In fact, if the Hong Kong doctors genuinely made their diagnosis while strictly and completely applying the medically accepted brain death criteria, the entire medical community would have to take the case extremely seriously.
But clearly, the experts are unfazed, while some laypeople are going about their usual past time of relying on their own extremely limited knowledge to interpret events according to their own whims and fancies.

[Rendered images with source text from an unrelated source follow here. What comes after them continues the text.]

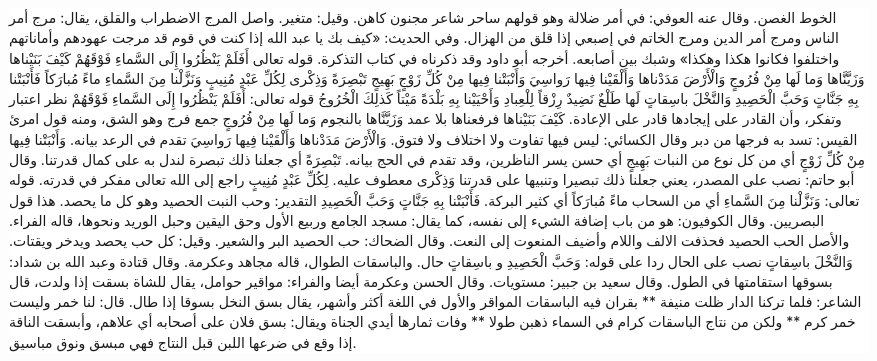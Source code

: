 الخوط الغصن.
وقال عنه العوفي: في أمر ضلالة وهو قولهم ساحر شاعر مجنون كاهن.
وقيل: متغير. واصل المرج الاضطراب والقلق، يقال: مرج أمر الناس ومرج أمر الدين ومرج الخاتم في إصبعي إذا قلق من الهزال.
وفي الحديث:
«كيف بك يا عبد الله إذا كنت في قوم قد مرجت عهودهم وأماناتهم واختلفوا فكانوا هكذا وهكذا»
وشبك بين أصابعه. أخرجه أبو داود وقد ذكرناه في كتاب التذكرة.
قوله تعالى أَفَلَمْ يَنْظُرُوا إِلَى السَّماءِ فَوْقَهُمْ كَيْفَ بَنَيْناها وَزَيَّنَّاها وَما لَها مِنْ فُرُوجٍ
وَالْأَرْضَ مَدَدْناها وَأَلْقَيْنا فِيها رَواسِيَ وَأَنْبَتْنا فِيها مِنْ كُلِّ زَوْجٍ بَهِيجٍ
تَبْصِرَةً وَذِكْرى لِكُلِّ عَبْدٍ مُنِيبٍ
وَنَزَّلْنا مِنَ السَّماءِ ماءً مُبارَكاً فَأَنْبَتْنا بِهِ جَنَّاتٍ وَحَبَّ الْحَصِيدِ
وَالنَّخْلَ باسِقاتٍ لَها طَلْعٌ نَضِيدٌ
رِزْقاً لِلْعِبادِ وَأَحْيَيْنا بِهِ بَلْدَةً مَيْتاً كَذلِكَ الْخُرُوجُ
قوله تعالى:
أَفَلَمْ يَنْظُرُوا إِلَى السَّماءِ فَوْقَهُمْ
نظر اعتبار وتفكر، وأن القادر على إيجادها قادر على الإعادة.
كَيْفَ بَنَيْناها
فرفعناها بلا عمد
وَزَيَّنَّاها
بالنجوم
وَما لَها مِنْ فُرُوجٍ
جمع فرج وهو الشق، ومنه قول امرئ القيس:
تسد به فرجها من دبر
وقال الكسائي: ليس فيها تفاوت ولا اختلاف ولا فتوق.
وَالْأَرْضَ مَدَدْناها وَأَلْقَيْنا فِيها رَواسِيَ
تقدم في الرعد بيانه.
وَأَنْبَتْنا فِيها مِنْ كُلِّ زَوْجٍ
أي من كل نوع من النبات
بَهِيجٍ
أي حسن يسر الناظرين، وقد تقدم في الحج بيانه.
تَبْصِرَةً
أي جعلنا ذلك تبصرة لندل به على كمال قدرتنا.
وقال أبو حاتم: نصب على المصدر، يعني جعلنا ذلك تبصيرا وتنبيها على قدرتنا
وَذِكْرى
معطوف عليه.
لِكُلِّ عَبْدٍ مُنِيبٍ
راجع إلى الله تعالى مفكر في قدرته. قوله تعالى:
وَنَزَّلْنا مِنَ السَّماءِ
أي من السحاب
ماءً مُبارَكاً
أي كثير البركة.
فَأَنْبَتْنا بِهِ جَنَّاتٍ وَحَبَّ الْحَصِيدِ
التقدير: وحب النبت الحصيد وهو كل ما يحصد. هذا قول البصريين.
وقال الكوفيون: هو من باب إضافة الشيء إلى نفسه، كما يقال: مسجد الجامع وربيع الأول وحق اليقين وحبل الوريد ونحوها، قاله الفراء. والأصل الحب الحصيد فحذفت الالف واللام وأضيف المنعوت إلى النعت.
وقال الضحاك: حب الحصيد البر والشعير.
وقيل: كل حب يحصد ويدخر ويقتات.
وَالنَّخْلَ باسِقاتٍ
نصب على الحال ردا على قوله:
وَحَبَّ الْحَصِيدِ
و
باسِقاتٍ
حال. والباسقات الطوال، قاله مجاهد وعكرمة.
وقال قتادة وعبد الله بن شداد: بسوقها استقامتها في الطول.
وقال سعيد بن جبير:
مستويات.
وقال الحسن وعكرمة أيضا والفراء: مواقير حوامل، يقال للشاة بسقت إذا ولدت، قال الشاعر:
فلما تركنا الدار ظلت منيفة ** بقران فيه الباسقات المواقر
والأول في اللغة أكثر وأشهر، يقال بسق النخل بسوقا إذا طال. قال:
لنا خمر وليست خمر كرم ** ولكن من نتاج الباسقات
كرام في السماء ذهبن طولا ** وفات ثمارها أيدي الجناة
ويقال: بسق فلان على أصحابه أي علاهم، وأبسقت الناقة إذا وقع في ضرعها اللبن قبل النتاج فهي مبسق ونوق مباسيق.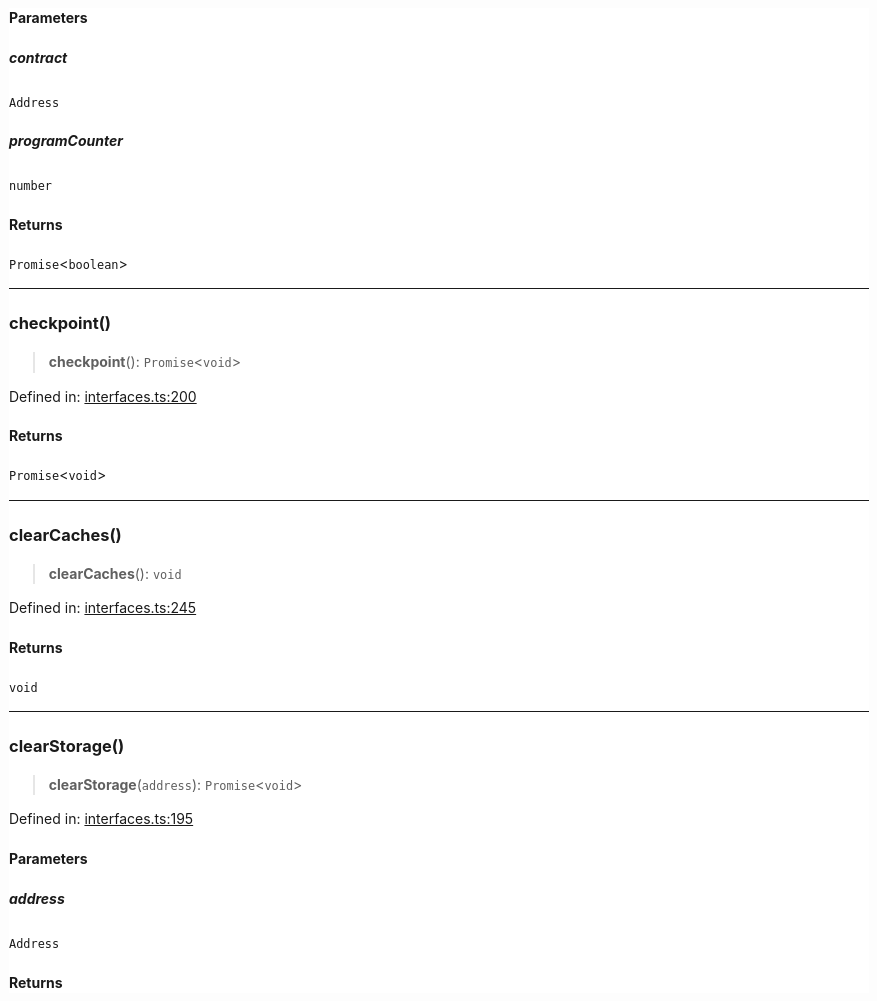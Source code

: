 #### Parameters

##### contract

`Address`

##### programCounter

`number`

#### Returns

`Promise`\<`boolean`\>

***

### checkpoint()

> **checkpoint**(): `Promise`\<`void`\>

Defined in: [interfaces.ts:200](https://github.com/ethereumjs/ethereumjs-monorepo/blob/master/packages/common/src/interfaces.ts#L200)

#### Returns

`Promise`\<`void`\>

***

### clearCaches()

> **clearCaches**(): `void`

Defined in: [interfaces.ts:245](https://github.com/ethereumjs/ethereumjs-monorepo/blob/master/packages/common/src/interfaces.ts#L245)

#### Returns

`void`

***

### clearStorage()

> **clearStorage**(`address`): `Promise`\<`void`\>

Defined in: [interfaces.ts:195](https://github.com/ethereumjs/ethereumjs-monorepo/blob/master/packages/common/src/interfaces.ts#L195)

#### Parameters

##### address

`Address`

#### Returns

What constitutes brain death? Depends on which hospital you’re in, study finds _ http://www.latimes.com/science/sciencenow/la-sci-sn-brain-death-policies-20151228-story.html
Brain death still a vexing issue _ http://www.mayoclinic.org/medical-professionals/clinical-updates/trauma/brain-death-still-vexing-issue
While the families of the brain-dead usually take doctors at their word, or at least accept that their loved one’s life is over, something went wrong; both the hospital and the family lawyered up. The hospital portrayed the family as ignorant. “There is absolutely no medical possibility that Ms. McMath’s condition is reversible or that she will someday recover from death,” Shanahan told the California Superior Court. Meanwhile, experts consulted by the McMaths’ legal team—who included a “forensic-intelligence analyst,” an Ohio doctor who concluded that the teen-ager was reacting to the presence of her family and thus could not be dead, along with a lawyer known for his opposition to California’s malpractice laws—insisted that Oakland Children’s had misdiagnosed her.